### Activity
There is one span to output from the data below: the lines starting at the line with "At $\eta\times100$ with" and ending at the line with "not verified \\[2pt]". Output it exactly, ends included, nothing more.

═══ Stored data ═══

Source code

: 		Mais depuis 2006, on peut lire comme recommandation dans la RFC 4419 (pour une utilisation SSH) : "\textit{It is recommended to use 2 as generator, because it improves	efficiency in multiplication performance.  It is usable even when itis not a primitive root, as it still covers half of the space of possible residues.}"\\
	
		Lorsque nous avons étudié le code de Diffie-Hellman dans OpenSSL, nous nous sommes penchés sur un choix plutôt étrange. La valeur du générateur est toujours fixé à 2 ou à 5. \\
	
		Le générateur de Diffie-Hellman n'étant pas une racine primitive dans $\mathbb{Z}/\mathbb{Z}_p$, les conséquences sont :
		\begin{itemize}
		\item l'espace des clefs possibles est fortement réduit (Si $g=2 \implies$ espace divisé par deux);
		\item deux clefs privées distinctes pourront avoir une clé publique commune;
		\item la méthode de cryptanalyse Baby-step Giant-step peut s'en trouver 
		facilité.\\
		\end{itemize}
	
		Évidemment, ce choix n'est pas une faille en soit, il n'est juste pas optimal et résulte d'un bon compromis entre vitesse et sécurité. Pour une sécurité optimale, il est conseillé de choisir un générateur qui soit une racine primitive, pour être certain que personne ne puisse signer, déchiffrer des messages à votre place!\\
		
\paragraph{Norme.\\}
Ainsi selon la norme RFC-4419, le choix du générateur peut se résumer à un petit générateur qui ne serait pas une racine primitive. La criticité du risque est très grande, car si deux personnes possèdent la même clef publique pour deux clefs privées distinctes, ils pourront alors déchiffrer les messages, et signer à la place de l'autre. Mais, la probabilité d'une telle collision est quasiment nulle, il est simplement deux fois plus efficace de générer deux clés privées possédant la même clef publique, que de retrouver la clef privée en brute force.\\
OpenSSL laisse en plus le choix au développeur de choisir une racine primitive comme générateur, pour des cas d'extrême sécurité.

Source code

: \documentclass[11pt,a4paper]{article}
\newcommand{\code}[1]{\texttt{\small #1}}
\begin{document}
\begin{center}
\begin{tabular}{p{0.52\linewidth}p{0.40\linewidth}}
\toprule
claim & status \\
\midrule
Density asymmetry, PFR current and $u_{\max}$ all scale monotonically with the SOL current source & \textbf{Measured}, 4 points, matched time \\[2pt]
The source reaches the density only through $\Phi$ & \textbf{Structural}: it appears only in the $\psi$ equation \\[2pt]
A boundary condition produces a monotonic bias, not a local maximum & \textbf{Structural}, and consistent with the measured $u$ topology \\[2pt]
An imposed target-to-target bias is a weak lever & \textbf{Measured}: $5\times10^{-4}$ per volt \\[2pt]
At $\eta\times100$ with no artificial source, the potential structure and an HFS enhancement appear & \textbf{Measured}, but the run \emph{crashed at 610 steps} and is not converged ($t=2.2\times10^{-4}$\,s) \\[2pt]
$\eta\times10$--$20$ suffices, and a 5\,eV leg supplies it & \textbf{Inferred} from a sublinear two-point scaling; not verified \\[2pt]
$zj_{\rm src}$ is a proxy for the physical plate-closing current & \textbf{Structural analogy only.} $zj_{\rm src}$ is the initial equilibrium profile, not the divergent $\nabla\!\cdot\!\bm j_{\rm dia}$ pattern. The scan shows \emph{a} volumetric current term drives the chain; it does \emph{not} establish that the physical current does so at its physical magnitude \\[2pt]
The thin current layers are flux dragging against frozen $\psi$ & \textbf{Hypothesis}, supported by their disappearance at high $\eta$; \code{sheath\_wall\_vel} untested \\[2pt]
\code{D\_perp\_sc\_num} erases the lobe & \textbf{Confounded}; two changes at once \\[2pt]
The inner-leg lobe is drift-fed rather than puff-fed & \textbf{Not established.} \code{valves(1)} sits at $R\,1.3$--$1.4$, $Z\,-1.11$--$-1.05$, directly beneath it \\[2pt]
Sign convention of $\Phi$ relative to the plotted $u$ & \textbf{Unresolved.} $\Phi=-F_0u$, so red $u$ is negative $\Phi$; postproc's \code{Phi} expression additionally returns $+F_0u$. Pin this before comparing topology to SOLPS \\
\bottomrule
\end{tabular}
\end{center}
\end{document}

═══

### Task output
At $\eta\times100$ with no artificial source, the potential structure and an HFS enhancement appear & \textbf{Measured}, but the run \emph{crashed at 610 steps} and is not converged ($t=2.2\times10^{-4}$\,s) \\[2pt]
$\eta\times10$--$20$ suffices, and a 5\,eV leg supplies it & \textbf{Inferred} from a sublinear two-point scaling; not verified \\[2pt]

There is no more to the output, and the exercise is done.